Rodriguez-Torres v. Gov. Dev. Bank of Puerto Rico, 265 F.R.D. 40 (D.P.R. 2010)
In this employment discrimination case, the court found the electronically stored information (“ESI”) requested by the plaintiffs “not reasonably accessible because of the undue burden and cost” and that plaintiffs had failed to show good cause to compel production of the ESI and denied plaintiffs’ motion to compel.
Plaintiffs filed a motion to compel defendants’ production of “all email communications and calendar entries describing, relating or referring to plaintiff Vicky Rodriquez, both inbound and outbound from defendant GDB’s messaging system servers” for the years 2007, 2008, and 2009. Moreover, plaintiffs sought to compel such production “in native format with its original metadata…” Defendants objected and indicated that plaintiffs’ request was likely to produce “hundreds if not thousands of documents which will include irrelevant, confidential, and potentially privileged information.”
Prior to ruling, the court ordered additional briefing on the issue. The parties’ submissions included a report from a consulting service indicating an approximate cost of $35,000 to retrieve the requested ESI. Defendants also indicated the need to perform a privilege and confidentiality review of the ESI prior to production.
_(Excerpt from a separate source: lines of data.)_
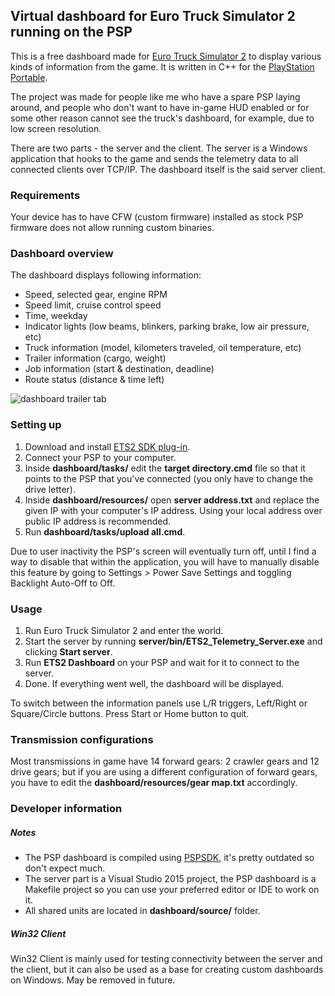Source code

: ﻿## Virtual dashboard for Euro Truck Simulator 2 running on the PSP

This is a free dashboard made for [Euro Truck Simulator 2](https://eurotrucksimulator2.com) to display various kinds of information from the game. It is written in C++ for the [PlayStation Portable](https://en.wikipedia.org/wiki/PlayStation_Portable).

The project was made for people like me who have a spare PSP laying around, and people who don't want to have in-game HUD enabled or for some other reason cannot see the truck's dashboard, for example, due to low screen resolution.

There are two parts - the server and the client. The server is a Windows application that hooks to the game and sends the telemetry data to all connected clients over TCP/IP. The dashboard itself is the said server client.

### Requirements

Your device has to have CFW (custom firmware) installed as stock PSP firmware does not allow running custom binaries.

### Dashboard overview

The dashboard displays following information:

- Speed, selected gear, engine RPM
- Speed limit, cruise control speed
- Time, weekday
- Indicator lights (low beams, blinkers, parking brake, low air pressure, etc)
- Truck information (model, kilometers traveled, oil temperature, etc)
- Trailer information (cargo, weight)
- Job information (start & destination, deadline)
- Route status (distance & time left)

![dashboard trailer tab](https://i.imgur.com/CpS6fbH.png)

### Setting up

1. Download and install [ETS2 SDK plug-in](https://github.com/nlhans/ets2-sdk-plugin/releases).
2. Connect your PSP to your computer.
3. Inside **dashboard/tasks/** edit the **target directory.cmd** file so that it points to the PSP that you've connected (you only have to change the drive letter).
4. Inside **dashboard/resources/** open **server address.txt** and replace the given IP with your computer's IP address. Using your local address over public IP address is recommended.
4. Run **dashboard/tasks/upload all.cmd**.

Due to user inactivity the PSP's screen will eventually turn off, until I find a way to disable that within the application, you will have to manually disable this feature by going to Settings > Power Save Settings and toggling Backlight Auto-Off to Off.

### Usage

1. Run Euro Truck Simulator 2 and enter the world.
2. Start the server by running **server/bin/ETS2_Telemetry_Server.exe** and clicking **Start server**.
3. Run **ETS2 Dashboard** on your PSP and wait for it to connect to the server.
4. Done. If everything went well, the dashboard will be displayed.

To switch between the information panels use L/R triggers, Left/Right or Square/Circle buttons. Press Start or Home button to quit.

### Transmission configurations

Most transmissions in game have 14 forward gears: 2 crawler gears and 12 drive gears; but if you are using a different configuration of forward gears, you have to edit the **dashboard/resources/gear map.txt** accordingly.

### Developer information

##### Notes

- The PSP dashboard is compiled using [PSPSDK](https://sourceforge.net/projects/minpspw), it's pretty outdated so don't expect much.
- The server part is a Visual Studio 2015 project, the PSP dashboard is a Makefile project so you can use your preferred editor or IDE to work on it.
- All shared units are located in **dashboard/source/** folder.

##### Win32 Client

Win32 Client is mainly used for testing connectivity between the server and the client, but it can also be used as a base for creating custom dashboards on Windows. May be removed in future.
Accordingly, the court found the requested ESI “not reasonably accessible” reasoning that the proposed cost was “too high of a cost for the production of the requested ESI in this type of action.” Moreover, the court indicated its concern over the increased cost that would result from the need to review the documents prior to production stating, “the volume of such information along with the form in which the information is stored makes privilege determinations more difficult and, correspondingly, more expensive and time consuming.”
The court continued its analysis, however, noting that “under FRCP 26(b)(2)(B), the party requesting the information that is not reasonably accessible can still acquire the information if the requesting party shows good cause.” Attempting to show good cause, the plaintiffs indicated they expected to find “communications showing discriminatory animus such as derogatory and demeaning references, exclusion from meetings, communications and work activities, and general disregard for plaintiff Rodriguez’s abilities.” Their “only basis” for this belief was “three articles which suggest that e-mail encourages senders to write unguarded, unwise, and often inappropriate comments.”
The court found no good cause to compel the production and stated “the court determines that Plaintiffs’ request is merely a fishing expedition to find out if there is any evidence that supports their claim. Discovery is not meant to serve as a fishing expedition. As such the court concludes this is not good cause.”